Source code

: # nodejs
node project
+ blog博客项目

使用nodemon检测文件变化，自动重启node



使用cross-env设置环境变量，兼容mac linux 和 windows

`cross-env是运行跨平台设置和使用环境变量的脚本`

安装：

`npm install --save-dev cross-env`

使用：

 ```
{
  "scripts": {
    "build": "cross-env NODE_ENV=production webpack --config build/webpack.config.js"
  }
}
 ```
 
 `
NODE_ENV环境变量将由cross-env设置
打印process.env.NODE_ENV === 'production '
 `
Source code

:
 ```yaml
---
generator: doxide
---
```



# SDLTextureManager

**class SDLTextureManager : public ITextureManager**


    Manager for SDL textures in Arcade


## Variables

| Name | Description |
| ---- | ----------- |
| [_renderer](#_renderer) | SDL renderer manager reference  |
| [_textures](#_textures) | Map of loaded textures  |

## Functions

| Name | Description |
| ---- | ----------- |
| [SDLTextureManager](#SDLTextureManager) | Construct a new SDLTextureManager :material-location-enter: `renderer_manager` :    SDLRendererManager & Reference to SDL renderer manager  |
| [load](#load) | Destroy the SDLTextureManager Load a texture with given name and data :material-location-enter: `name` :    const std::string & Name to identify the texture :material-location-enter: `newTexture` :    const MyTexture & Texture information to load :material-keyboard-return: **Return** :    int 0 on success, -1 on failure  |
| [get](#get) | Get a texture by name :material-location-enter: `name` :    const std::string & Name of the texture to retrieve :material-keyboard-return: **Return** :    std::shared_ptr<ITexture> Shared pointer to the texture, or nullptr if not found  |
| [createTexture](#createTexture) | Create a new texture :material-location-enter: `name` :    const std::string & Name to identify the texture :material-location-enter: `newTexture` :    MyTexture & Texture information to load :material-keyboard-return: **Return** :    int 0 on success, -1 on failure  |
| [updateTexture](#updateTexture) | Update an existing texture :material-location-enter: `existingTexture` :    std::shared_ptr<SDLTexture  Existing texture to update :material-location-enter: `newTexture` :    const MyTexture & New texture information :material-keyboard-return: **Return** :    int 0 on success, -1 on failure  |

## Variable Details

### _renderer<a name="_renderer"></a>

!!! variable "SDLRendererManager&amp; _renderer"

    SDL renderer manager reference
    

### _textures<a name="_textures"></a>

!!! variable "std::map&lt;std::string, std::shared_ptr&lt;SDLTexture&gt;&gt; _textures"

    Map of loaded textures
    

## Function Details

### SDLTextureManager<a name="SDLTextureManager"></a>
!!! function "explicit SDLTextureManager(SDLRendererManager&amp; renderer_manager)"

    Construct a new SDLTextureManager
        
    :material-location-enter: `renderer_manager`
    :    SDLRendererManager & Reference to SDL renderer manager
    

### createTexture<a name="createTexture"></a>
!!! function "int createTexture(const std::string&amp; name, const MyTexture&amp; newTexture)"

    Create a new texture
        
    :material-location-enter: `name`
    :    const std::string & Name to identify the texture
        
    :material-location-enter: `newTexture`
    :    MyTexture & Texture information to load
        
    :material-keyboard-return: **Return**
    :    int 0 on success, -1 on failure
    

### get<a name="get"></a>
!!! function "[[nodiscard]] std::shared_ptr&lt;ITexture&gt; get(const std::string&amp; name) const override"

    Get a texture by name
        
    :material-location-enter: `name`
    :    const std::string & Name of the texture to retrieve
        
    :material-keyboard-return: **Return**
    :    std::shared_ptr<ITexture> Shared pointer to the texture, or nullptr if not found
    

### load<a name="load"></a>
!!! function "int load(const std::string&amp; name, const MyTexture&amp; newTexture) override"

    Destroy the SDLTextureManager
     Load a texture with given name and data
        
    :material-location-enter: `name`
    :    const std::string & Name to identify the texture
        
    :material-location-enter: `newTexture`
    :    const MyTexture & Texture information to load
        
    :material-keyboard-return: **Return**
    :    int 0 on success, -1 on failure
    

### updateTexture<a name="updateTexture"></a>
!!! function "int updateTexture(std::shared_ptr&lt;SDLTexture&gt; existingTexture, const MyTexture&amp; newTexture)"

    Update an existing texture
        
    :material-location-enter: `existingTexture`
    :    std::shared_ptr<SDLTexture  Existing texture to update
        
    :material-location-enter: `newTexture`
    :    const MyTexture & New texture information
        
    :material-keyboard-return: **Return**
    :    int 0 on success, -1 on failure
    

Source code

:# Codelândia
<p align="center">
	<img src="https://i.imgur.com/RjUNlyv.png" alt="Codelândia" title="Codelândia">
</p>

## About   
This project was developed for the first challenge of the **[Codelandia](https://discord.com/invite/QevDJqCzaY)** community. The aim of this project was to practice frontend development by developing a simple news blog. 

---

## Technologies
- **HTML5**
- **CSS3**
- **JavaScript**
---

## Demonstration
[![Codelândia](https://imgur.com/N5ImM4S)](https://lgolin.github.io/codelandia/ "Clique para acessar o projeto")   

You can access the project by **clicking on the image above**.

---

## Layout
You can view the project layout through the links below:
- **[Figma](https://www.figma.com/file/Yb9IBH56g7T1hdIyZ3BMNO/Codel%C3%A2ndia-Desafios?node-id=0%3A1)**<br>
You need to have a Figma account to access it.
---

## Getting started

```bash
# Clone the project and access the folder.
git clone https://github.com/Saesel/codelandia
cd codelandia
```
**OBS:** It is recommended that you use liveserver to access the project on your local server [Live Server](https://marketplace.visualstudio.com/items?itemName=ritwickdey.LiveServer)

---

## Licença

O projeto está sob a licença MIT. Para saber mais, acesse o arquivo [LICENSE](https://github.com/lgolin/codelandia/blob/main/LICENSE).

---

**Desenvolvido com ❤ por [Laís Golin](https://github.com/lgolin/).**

■ **What is required**
Set down the entire listing once more, keeping every line exactly as it reads.

■ **Output**
Source code

: # nodejs
node project
+ blog博客项目

使用nodemon检测文件变化，自动重启node



使用cross-env设置环境变量，兼容mac linux 和 windows

`cross-env是运行跨平台设置和使用环境变量的脚本`

安装：

`npm install --save-dev cross-env`

使用：

 ```
{
  "scripts": {
    "build": "cross-env NODE_ENV=production webpack --config build/webpack.config.js"
  }
}
 ```
 
 `
NODE_ENV环境变量将由cross-env设置
打印process.env.NODE_ENV === 'production '
 `
Source code

:
 ```yaml
---
generator: doxide
---
```



# SDLTextureManager

**class SDLTextureManager : public ITextureManager**


    Manager for SDL textures in Arcade


## Variables

| Name | Description |
| ---- | ----------- |
| [_renderer](#_renderer) | SDL renderer manager reference  |
| [_textures](#_textures) | Map of loaded textures  |

## Functions

| Name | Description |
| ---- | ----------- |
| [SDLTextureManager](#SDLTextureManager) | Construct a new SDLTextureManager :material-location-enter: `renderer_manager` :    SDLRendererManager & Reference to SDL renderer manager  |
| [load](#load) | Destroy the SDLTextureManager Load a texture with given name and data :material-location-enter: `name` :    const std::string & Name to identify the texture :material-location-enter: `newTexture` :    const MyTexture & Texture information to load :material-keyboard-return: **Return** :    int 0 on success, -1 on failure  |
| [get](#get) | Get a texture by name :material-location-enter: `name` :    const std::string & Name of the texture to retrieve :material-keyboard-return: **Return** :    std::shared_ptr<ITexture> Shared pointer to the texture, or nullptr if not found  |
| [createTexture](#createTexture) | Create a new texture :material-location-enter: `name` :    const std::string & Name to identify the texture :material-location-enter: `newTexture` :    MyTexture & Texture information to load :material-keyboard-return: **Return** :    int 0 on success, -1 on failure  |
| [updateTexture](#updateTexture) | Update an existing texture :material-location-enter: `existingTexture` :    std::shared_ptr<SDLTexture  Existing texture to update :material-location-enter: `newTexture` :    const MyTexture & New texture information :material-keyboard-return: **Return** :    int 0 on success, -1 on failure  |

## Variable Details

### _renderer<a name="_renderer"></a>

!!! variable "SDLRendererManager&amp; _renderer"

    SDL renderer manager reference
    

### _textures<a name="_textures"></a>

!!! variable "std::map&lt;std::string, std::shared_ptr&lt;SDLTexture&gt;&gt; _textures"

    Map of loaded textures
    

## Function Details

### SDLTextureManager<a name="SDLTextureManager"></a>
!!! function "explicit SDLTextureManager(SDLRendererManager&amp; renderer_manager)"

    Construct a new SDLTextureManager
        
    :material-location-enter: `renderer_manager`
    :    SDLRendererManager & Reference to SDL renderer manager
    

### createTexture<a name="createTexture"></a>
!!! function "int createTexture(const std::string&amp; name, const MyTexture&amp; newTexture)"

    Create a new texture
        
    :material-location-enter: `name`
    :    const std::string & Name to identify the texture
        
    :material-location-enter: `newTexture`
    :    MyTexture & Texture information to load
        
    :material-keyboard-return: **Return**
    :    int 0 on success, -1 on failure
    

### get<a name="get"></a>
!!! function "[[nodiscard]] std::shared_ptr&lt;ITexture&gt; get(const std::string&amp; name) const override"

    Get a texture by name
        
    :material-location-enter: `name`
    :    const std::string & Name of the texture to retrieve
        
    :material-keyboard-return: **Return**
    :    std::shared_ptr<ITexture> Shared pointer to the texture, or nullptr if not found
    

### load<a name="load"></a>
!!! function "int load(const std::string&amp; name, const MyTexture&amp; newTexture) override"

    Destroy the SDLTextureManager
     Load a texture with given name and data
        
    :material-location-enter: `name`
    :    const std::string & Name to identify the texture
        
    :material-location-enter: `newTexture`
    :    const MyTexture & Texture information to load
        
    :material-keyboard-return: **Return**
    :    int 0 on success, -1 on failure
    

### updateTexture<a name="updateTexture"></a>
!!! function "int updateTexture(std::shared_ptr&lt;SDLTexture&gt; existingTexture, const MyTexture&amp; newTexture)"

    Update an existing texture
        
    :material-location-enter: `existingTexture`
    :    std::shared_ptr<SDLTexture  Existing texture to update
        
    :material-location-enter: `newTexture`
    :    const MyTexture & New texture information
        
    :material-keyboard-return: **Return**
    :    int 0 on success, -1 on failure
    

Source code

:# Codelândia
<p align="center">
	<img src="https://i.imgur.com/RjUNlyv.png" alt="Codelândia" title="Codelândia">
</p>

## About   
This project was developed for the first challenge of the **[Codelandia](https://discord.com/invite/QevDJqCzaY)** community. The aim of this project was to practice frontend development by developing a simple news blog. 

---

## Technologies
- **HTML5**
- **CSS3**
- **JavaScript**
---

## Demonstration
[![Codelândia](https://imgur.com/N5ImM4S)](https://lgolin.github.io/codelandia/ "Clique para acessar o projeto")   

You can access the project by **clicking on the image above**.

---

## Layout
You can view the project layout through the links below:
- **[Figma](https://www.figma.com/file/Yb9IBH56g7T1hdIyZ3BMNO/Codel%C3%A2ndia-Desafios?node-id=0%3A1)**<br>
You need to have a Figma account to access it.
---

## Getting started

```bash
# Clone the project and access the folder.
git clone https://github.com/Saesel/codelandia
cd codelandia
```
**OBS:** It is recommended that you use liveserver to access the project on your local server [Live Server](https://marketplace.visualstudio.com/items?itemName=ritwickdey.LiveServer)

---

## Licença

O projeto está sob a licença MIT. Para saber mais, acesse o arquivo [LICENSE](https://github.com/lgolin/codelandia/blob/main/LICENSE).

---

**Desenvolvido com ❤ por [Laís Golin](https://github.com/lgolin/).**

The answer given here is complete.